#### PROBLEM TO WORK ON:
Copy each line of the material in which the word "Collective" appears.

#### EXTRACTED MATERIAL:
* * * * * * * * *

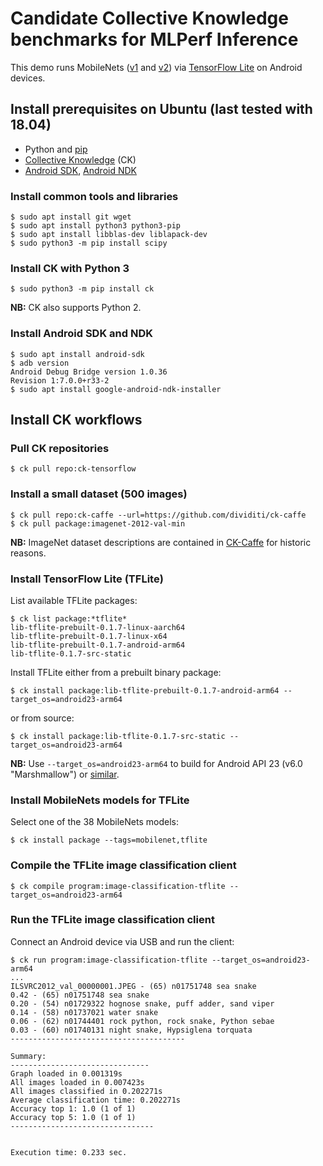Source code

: # Candidate Collective Knowledge benchmarks for MLPerf Inference

This demo runs MobileNets ([v1](https://arxiv.org/abs/1704.04861) and [v2](https://arxiv.org/abs/1801.04381)) via [TensorFlow Lite](https://www.tensorflow.org/lite/) on Android devices.

## Install prerequisites on Ubuntu (last tested with 18.04)

- Python and [pip](https://pypi.org/project/pip/)
- [Collective Knowledge](https://cknowledge.org) (CK)
- [Android SDK](https://developer.android.com/studio/), [Android NDK](https://developer.android.com/ndk/)

### Install common tools and libraries
```
$ sudo apt install git wget
$ sudo apt install python3 python3-pip
$ sudo apt install libblas-dev liblapack-dev
$ sudo python3 -m pip install scipy
```

### Install CK with Python 3
```
$ sudo python3 -m pip install ck
```
**NB:** CK also supports Python 2.

### Install Android SDK and NDK
```
$ sudo apt install android-sdk
$ adb version
Android Debug Bridge version 1.0.36
Revision 1:7.0.0+r33-2
$ sudo apt install google-android-ndk-installer
```

## Install CK workflows

### Pull CK repositories
```
$ ck pull repo:ck-tensorflow
```

### Install a small dataset (500 images)
```
$ ck pull repo:ck-caffe --url=https://github.com/dividiti/ck-caffe
$ ck pull package:imagenet-2012-val-min 
```
**NB:** ImageNet dataset descriptions are contained in [CK-Caffe](https://github.com/dividiti/ck-caffe) for historic reasons.

### Install TensorFlow Lite (TFLite)

List available TFLite packages:
```
$ ck list package:*tflite*
lib-tflite-prebuilt-0.1.7-linux-aarch64
lib-tflite-prebuilt-0.1.7-linux-x64
lib-tflite-prebuilt-0.1.7-android-arm64
lib-tflite-0.1.7-src-static
```

Install TFLite either from a prebuilt binary package:
```
$ ck install package:lib-tflite-prebuilt-0.1.7-android-arm64 --target_os=android23-arm64
```
or from source:
```
$ ck install package:lib-tflite-0.1.7-src-static --target_os=android23-arm64
```

**NB:** Use `--target_os=android23-arm64` to build for Android API 23 (v6.0 "Marshmallow") or [similar](https://source.android.com/setup/start/build-numbers).

### Install MobileNets models for TFLite

Select one of the 38 MobileNets models:
```
$ ck install package --tags=mobilenet,tflite
```

### Compile the TFLite image classification client 
```
$ ck compile program:image-classification-tflite --target_os=android23-arm64
```

### Run the TFLite image classification client 

Connect an Android device via USB and run the client:
```
$ ck run program:image-classification-tflite --target_os=android23-arm64
...
ILSVRC2012_val_00000001.JPEG - (65) n01751748 sea snake
0.42 - (65) n01751748 sea snake
0.20 - (54) n01729322 hognose snake, puff adder, sand viper
0.14 - (58) n01737021 water snake
0.06 - (62) n01744401 rock python, rock snake, Python sebae
0.03 - (60) n01740131 night snake, Hypsiglena torquata
---------------------------------------

Summary:
-------------------------------
Graph loaded in 0.001319s
All images loaded in 0.007423s
All images classified in 0.202271s
Average classification time: 0.202271s
Accuracy top 1: 1.0 (1 of 1)
Accuracy top 5: 1.0 (1 of 1)
--------------------------------


Execution time: 0.233 sec.
```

* * * * * * * * *

#### ANSWER:
: # Candidate Collective Knowledge benchmarks for MLPerf Inference
- [Collective Knowledge](https://cknowledge.org) (CK)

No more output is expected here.